Advanced statistical site Five Thirty Eight has put together a weekly ranking of the top and bottom club teams in the world, and its algorithm gives us a theoretical answer into where Major League Soccer fits into the club soccer landscape.

[ MORE: Julian Green back on transfer market ]

At its very base level, the rankings will give reason to check back all season. Can Manchester United break into the Top Three? Will an MLS side leap into the Top 100? Can the worst American club avoid the bottom slot?

Here’s the list of clubs, and Five Thirty Eight has also gone through the trouble of giving its statistical analysis of who’s best set-up to win leagues and even games.

A note on the methodology:

We’re using recent matches played between teams from different leagues, supplemented with league market values (from Transfermarkt), to assign a strength rating to every league that we’re forecasting. Our new league ratings also give us the ability to a calculate a global Soccer Power Index (SPI) rating for each team — a number from 0 to 100 that represents the overall strength of each team.

The Premier League and La Liga combine for six of the Top Ten teams in the world, with Real Madrid No. 1 and Man City, Manchester United, and Chelsea running Nos. 7, 8, and 9.

Brighton and Hove Albion is the lowest ranked Premier League club, 188th in the world. The only PL sides outside the Top 125 are the three promoted clubs. Swansea is 113th, the lowest (or highest) ranked PL side aside from the new promotions.

Brighton is 17 spots below MLS’ top representative: Toronto FC. The same web site ranked MLS as the 28th best league in the world earlier this month, between Denmark and Croatia.

New York City FC shows up next, at 259, then rivals New York Red Bulls at 267. The bulk of MLS clubs fit between 320 and 422, where Minnesota United brings up the rear. The study ranks 426 teams, with three Scottish clubs running 424-426.

[ MORE: Man City 1-1 Everton | 3 things ]

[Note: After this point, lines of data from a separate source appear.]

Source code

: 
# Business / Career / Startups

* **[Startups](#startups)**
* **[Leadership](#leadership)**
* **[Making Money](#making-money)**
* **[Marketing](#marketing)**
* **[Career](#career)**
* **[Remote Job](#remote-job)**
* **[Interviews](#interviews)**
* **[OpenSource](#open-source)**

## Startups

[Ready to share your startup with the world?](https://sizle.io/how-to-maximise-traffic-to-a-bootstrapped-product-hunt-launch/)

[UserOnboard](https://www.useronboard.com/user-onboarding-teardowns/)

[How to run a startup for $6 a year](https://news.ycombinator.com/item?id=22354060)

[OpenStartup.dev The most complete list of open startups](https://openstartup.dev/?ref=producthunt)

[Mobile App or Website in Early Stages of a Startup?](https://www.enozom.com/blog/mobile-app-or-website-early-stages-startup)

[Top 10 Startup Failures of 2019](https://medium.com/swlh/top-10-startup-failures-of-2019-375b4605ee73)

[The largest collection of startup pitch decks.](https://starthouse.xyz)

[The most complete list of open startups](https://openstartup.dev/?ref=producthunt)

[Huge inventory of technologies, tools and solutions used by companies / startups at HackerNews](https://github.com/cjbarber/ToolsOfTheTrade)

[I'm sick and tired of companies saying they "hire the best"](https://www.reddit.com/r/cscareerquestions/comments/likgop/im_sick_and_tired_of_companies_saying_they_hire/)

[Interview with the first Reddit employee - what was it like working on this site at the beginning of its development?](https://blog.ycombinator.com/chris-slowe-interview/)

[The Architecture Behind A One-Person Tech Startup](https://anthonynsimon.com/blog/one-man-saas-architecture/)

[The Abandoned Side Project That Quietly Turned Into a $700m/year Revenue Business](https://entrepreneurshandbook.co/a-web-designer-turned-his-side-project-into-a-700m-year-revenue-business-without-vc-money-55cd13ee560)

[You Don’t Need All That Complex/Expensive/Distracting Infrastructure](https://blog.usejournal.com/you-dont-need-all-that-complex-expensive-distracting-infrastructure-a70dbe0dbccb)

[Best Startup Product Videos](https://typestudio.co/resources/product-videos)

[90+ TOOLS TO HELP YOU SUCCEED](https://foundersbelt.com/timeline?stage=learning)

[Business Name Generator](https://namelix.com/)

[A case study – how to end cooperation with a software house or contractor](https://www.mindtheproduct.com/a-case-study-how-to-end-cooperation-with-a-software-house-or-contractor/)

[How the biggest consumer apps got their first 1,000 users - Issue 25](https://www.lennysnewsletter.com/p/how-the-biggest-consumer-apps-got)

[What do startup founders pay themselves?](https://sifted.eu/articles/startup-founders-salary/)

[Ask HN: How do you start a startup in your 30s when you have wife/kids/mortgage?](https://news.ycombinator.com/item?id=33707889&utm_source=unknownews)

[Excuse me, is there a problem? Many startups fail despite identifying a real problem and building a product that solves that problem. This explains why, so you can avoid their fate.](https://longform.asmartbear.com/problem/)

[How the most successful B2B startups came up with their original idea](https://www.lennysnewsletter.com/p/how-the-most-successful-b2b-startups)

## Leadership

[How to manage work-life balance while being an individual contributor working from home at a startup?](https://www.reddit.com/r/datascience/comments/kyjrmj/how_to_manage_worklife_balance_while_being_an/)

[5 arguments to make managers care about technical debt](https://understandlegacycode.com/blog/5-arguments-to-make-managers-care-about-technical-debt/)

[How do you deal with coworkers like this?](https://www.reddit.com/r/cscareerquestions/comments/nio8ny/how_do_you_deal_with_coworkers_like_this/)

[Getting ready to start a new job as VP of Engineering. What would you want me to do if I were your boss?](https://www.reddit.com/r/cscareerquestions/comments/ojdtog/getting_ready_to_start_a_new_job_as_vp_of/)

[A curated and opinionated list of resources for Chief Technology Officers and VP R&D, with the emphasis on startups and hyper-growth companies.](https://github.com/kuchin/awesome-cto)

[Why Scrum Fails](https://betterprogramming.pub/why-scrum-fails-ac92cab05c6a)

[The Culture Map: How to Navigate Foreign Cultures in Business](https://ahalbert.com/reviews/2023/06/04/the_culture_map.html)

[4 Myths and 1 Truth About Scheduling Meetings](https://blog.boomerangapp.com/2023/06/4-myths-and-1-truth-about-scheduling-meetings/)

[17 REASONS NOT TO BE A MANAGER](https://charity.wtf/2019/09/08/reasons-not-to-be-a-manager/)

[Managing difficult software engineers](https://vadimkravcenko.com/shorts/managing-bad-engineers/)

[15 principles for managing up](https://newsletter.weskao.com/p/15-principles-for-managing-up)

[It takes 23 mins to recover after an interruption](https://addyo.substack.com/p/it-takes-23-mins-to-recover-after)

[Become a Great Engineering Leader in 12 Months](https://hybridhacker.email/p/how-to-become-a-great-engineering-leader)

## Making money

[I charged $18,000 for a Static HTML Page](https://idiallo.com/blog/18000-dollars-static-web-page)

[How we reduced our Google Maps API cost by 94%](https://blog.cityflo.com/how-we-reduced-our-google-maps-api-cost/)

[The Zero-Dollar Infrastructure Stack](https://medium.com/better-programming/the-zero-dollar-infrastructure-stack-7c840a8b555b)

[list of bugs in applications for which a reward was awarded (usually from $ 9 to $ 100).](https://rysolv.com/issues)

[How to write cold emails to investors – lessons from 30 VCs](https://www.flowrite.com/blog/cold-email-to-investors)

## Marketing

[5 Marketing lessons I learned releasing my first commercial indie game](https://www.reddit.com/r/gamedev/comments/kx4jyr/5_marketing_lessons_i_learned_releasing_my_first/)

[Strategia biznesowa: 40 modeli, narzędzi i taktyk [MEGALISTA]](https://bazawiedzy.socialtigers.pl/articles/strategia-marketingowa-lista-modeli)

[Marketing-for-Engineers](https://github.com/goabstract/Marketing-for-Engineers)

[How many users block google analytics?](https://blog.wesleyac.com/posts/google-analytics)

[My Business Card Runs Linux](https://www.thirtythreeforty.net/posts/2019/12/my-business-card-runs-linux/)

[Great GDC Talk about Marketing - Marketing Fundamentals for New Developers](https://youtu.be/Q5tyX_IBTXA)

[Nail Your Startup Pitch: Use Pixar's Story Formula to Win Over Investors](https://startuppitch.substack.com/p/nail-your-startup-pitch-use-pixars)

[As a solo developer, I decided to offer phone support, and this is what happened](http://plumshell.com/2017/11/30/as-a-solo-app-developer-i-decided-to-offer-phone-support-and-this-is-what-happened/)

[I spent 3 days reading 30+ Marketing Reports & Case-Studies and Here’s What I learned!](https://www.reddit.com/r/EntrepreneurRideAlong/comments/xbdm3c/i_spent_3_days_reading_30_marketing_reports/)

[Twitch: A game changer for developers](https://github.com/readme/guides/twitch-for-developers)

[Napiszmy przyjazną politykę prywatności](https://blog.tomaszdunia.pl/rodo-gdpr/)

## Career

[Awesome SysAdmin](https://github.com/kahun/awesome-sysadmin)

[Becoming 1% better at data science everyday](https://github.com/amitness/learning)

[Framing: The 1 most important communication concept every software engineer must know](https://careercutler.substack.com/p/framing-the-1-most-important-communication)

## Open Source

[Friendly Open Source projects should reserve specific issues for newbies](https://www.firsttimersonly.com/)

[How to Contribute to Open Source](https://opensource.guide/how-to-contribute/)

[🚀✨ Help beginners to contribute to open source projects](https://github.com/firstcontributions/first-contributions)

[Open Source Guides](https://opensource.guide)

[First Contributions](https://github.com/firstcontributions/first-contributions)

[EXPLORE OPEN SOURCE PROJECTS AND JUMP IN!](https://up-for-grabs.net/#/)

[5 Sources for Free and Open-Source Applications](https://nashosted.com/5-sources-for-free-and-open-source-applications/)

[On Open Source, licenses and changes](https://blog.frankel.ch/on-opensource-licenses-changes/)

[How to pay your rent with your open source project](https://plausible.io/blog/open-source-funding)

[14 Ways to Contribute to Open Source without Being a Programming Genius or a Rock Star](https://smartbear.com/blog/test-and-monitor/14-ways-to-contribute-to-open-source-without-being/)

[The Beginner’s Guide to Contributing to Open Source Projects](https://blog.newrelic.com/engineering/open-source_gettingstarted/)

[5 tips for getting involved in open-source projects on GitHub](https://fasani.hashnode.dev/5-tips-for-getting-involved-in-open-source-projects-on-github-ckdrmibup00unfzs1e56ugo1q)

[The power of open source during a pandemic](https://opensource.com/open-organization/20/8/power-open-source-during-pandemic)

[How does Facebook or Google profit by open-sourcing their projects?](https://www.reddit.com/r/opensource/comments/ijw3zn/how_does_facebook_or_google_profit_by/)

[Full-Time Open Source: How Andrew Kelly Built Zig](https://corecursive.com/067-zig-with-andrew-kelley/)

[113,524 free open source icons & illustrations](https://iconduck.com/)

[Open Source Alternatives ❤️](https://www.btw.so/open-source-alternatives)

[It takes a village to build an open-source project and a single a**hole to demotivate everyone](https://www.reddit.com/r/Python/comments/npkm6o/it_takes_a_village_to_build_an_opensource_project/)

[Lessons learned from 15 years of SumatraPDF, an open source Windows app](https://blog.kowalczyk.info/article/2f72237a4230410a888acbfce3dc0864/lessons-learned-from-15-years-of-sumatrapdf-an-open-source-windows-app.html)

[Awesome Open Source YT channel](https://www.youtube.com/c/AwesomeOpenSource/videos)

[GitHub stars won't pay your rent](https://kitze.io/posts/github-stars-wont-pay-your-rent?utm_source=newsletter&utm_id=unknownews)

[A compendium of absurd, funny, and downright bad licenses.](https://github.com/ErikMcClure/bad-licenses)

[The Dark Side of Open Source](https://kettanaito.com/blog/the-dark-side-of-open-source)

As for some other odds, Five Thirty Eight gives Manchester United the best odds to win the league at 31 percent, with Man City, Chelsea, and Spurs joining them with the best odds to place in the Top Four.

The average simulated season has United besting rivals City by two points, with 80. Tottenham (72) tops Arsenal (68) for fourth by four points, while No. 6 Liverpool finishes 10 points clear of Merseyside rivals Everton (57 points).

It’s no surprise that the three promoted clubs — Huddersfield Town, Newcastle, and Brighton — are the top bets to be relegated, with Bournemouth, Crystal Palace, and Swansea City the next best bets to find life in the Championship.

Other notes:

— Manchester United is the fourth-best defensive team in the Premier League, behind only Atletico Madrid, Bayern Munich, and Juventus.

— Spurs are also in the Top Ten amongst defensive teams, a 8.

— Man City is the best offensive team in the PL, seventh in the world.

— Watford is this week’s highest PL riser, up 22 spots.

— MLS side Chicago Fire suffered the fourth biggest drop in the world this week (40 spots).

Five Thirty Eight is one of the best predictive web sites in the world, and one of the only ones who gave more than an outside shot (though still ranking it a long shot) of the 2016 United States presidential election turning out for the winner of the electoral college. So this is certainly food for thought.